Jerry_D

I have a large document archive consisting of scanned files in TIF format,
where all text has been OCR-ed. With Windows XP I was using the Windows
Desktop Search ver. 2.6 that was neatly handling the OCR-ed text.

After updating to Vista, that is no longer the case, in spite of my having
selected "index properties and file contents" option for TIF files. Is there
a way I can get this to work


Re: Search, Organize and Visualize in Windows Vista TIF files text not indexed in Vista?

Eric Wolz - MSFT

With Vista (WDS 3.0) introduced a tighter security model. Indexing documents are now preformed under a process with restrictive rights. Some old filters use to create temporary files which is no longer allowed. Because of the new security model, some of these legacy filters will no longer work correctly.
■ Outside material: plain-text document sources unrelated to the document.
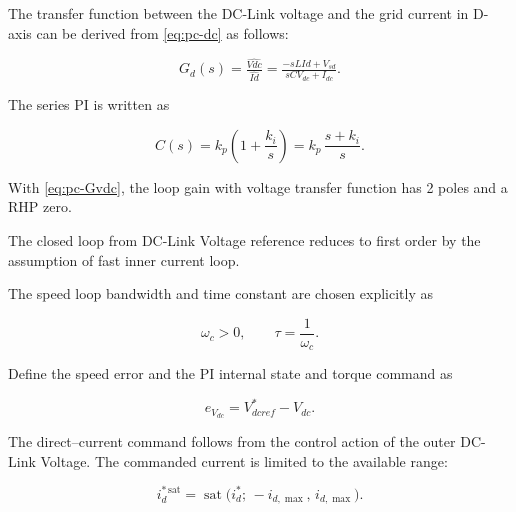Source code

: The transfer function between the DC-Link voltage and the grid current in D-axis can be derived from \eqref{eq:pc-dc} as follows:

\begin{equation}
	\label{eq:pc-Gvdc}
	G_{d}(s) = \tfrac{\hat{Vdc}}{\hat{Id}} = \tfrac{-sLId+V_{sd}}{sCV_{dc}+I_{dc}}.
\end{equation}



The series PI is written as

\begin{equation}
	\label{eq:pc-controller}
	C(s) = k_p\!\left(1 + \frac{k_i}{s}\right) = k_p\,\frac{s + k_i}{s} .
\end{equation}



With \eqref{eq:pc-Gvdc}, the loop gain with voltage transfer function has 2 poles and a RHP zero. 



The closed loop from DC-Link Voltage reference reduces to first order by the assumption of fast inner current loop.



The speed loop bandwidth and time constant are chosen explicitly as

\begin{equation}
	\label{eq:pc-wc}
	\omega_c > 0 , \qquad \tau = \frac{1}{\omega_c} .
\end{equation}



Define the speed error and the PI internal state and torque command as

\begin{equation}
	\label{eq:pc-realize}
	e_{V_{dc}} = V_{dcref}^{*} - V_{dc}.
\end{equation}

The direct–current command follows from the control action of the outer DC-Link Voltage. The commanded current is limited to the available range:



\begin{equation}
	\label{eq:pc-sat}
	i_d^{\ast\,\mathrm{sat}} = \operatorname{sat}\!\big(i_d^{\ast};\, -i_{d,\max},\, i_{d,\max}\big).
\end{equation}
My recommendation is to see if there is an updated version available that will run under Vista.




Re: Search, Organize and Visualize in Windows Vista TIF files text not indexed in Vista?

Jerry_D

The filter used is (and was) the one provided by Microsoft - MODI. Now I am using Vista Ultimate and Office 2007 (which installed the MODI filter version 12). One would think that Microsoft would take care of the pertinent security issues. If not, my archive of several years, created using a Microsoft product (Microsoft Document Imaging) suddenly becomes unsearcheable due to an upgrade of the very same Microsoft product. Surely that can't be allowed to happen



Re: Search, Organize and Visualize in Windows Vista TIF files text not indexed in Vista?

Eric Wolz - MSFT

We are working with the imaging team to get an updated version available. Thanks.




Re: Search, Organize and Visualize in Windows Vista TIF files text not indexed in Vista?

Jerry_D

Many thanks for your answer and the hope it gives .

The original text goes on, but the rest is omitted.